## What is being asked
Beginning at the line containing "- **Specialized Track**", output every line to the end of the data below exactly as it appears.

----- Supplied data

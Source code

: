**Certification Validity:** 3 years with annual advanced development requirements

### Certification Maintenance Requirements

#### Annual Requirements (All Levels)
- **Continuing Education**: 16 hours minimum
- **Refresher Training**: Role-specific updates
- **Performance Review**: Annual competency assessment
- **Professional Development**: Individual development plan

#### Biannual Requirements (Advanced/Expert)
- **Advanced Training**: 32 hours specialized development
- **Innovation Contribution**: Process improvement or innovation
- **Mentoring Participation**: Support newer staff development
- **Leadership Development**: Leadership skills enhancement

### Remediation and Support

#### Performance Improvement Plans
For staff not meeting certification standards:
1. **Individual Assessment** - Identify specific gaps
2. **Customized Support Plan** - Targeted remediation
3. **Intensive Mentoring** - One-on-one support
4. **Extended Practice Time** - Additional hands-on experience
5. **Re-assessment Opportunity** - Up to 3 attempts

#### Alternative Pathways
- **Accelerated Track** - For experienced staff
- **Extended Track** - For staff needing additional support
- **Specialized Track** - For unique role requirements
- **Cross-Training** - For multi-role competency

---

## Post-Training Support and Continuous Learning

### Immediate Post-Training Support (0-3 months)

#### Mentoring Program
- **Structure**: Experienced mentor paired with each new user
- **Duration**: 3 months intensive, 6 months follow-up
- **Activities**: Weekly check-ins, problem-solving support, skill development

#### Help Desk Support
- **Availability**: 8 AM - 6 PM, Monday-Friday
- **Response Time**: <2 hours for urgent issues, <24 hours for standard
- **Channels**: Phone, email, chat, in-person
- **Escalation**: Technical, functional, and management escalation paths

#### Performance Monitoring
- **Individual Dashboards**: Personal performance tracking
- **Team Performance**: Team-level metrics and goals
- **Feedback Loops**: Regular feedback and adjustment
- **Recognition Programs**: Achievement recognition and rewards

----------

## Answer space
- **Specialized Track** - For unique role requirements
- **Cross-Training** - For multi-role competency

---

## Post-Training Support and Continuous Learning

### Immediate Post-Training Support (0-3 months)

#### Mentoring Program
- **Structure**: Experienced mentor paired with each new user
- **Duration**: 3 months intensive, 6 months follow-up
- **Activities**: Weekly check-ins, problem-solving support, skill development

#### Help Desk Support
- **Availability**: 8 AM - 6 PM, Monday-Friday
- **Response Time**: <2 hours for urgent issues, <24 hours for standard
- **Channels**: Phone, email, chat, in-person
- **Escalation**: Technical, functional, and management escalation paths

#### Performance Monitoring
- **Individual Dashboards**: Personal performance tracking
- **Team Performance**: Team-level metrics and goals
- **Feedback Loops**: Regular feedback and adjustment
- **Recognition Programs**: Achievement recognition and rewards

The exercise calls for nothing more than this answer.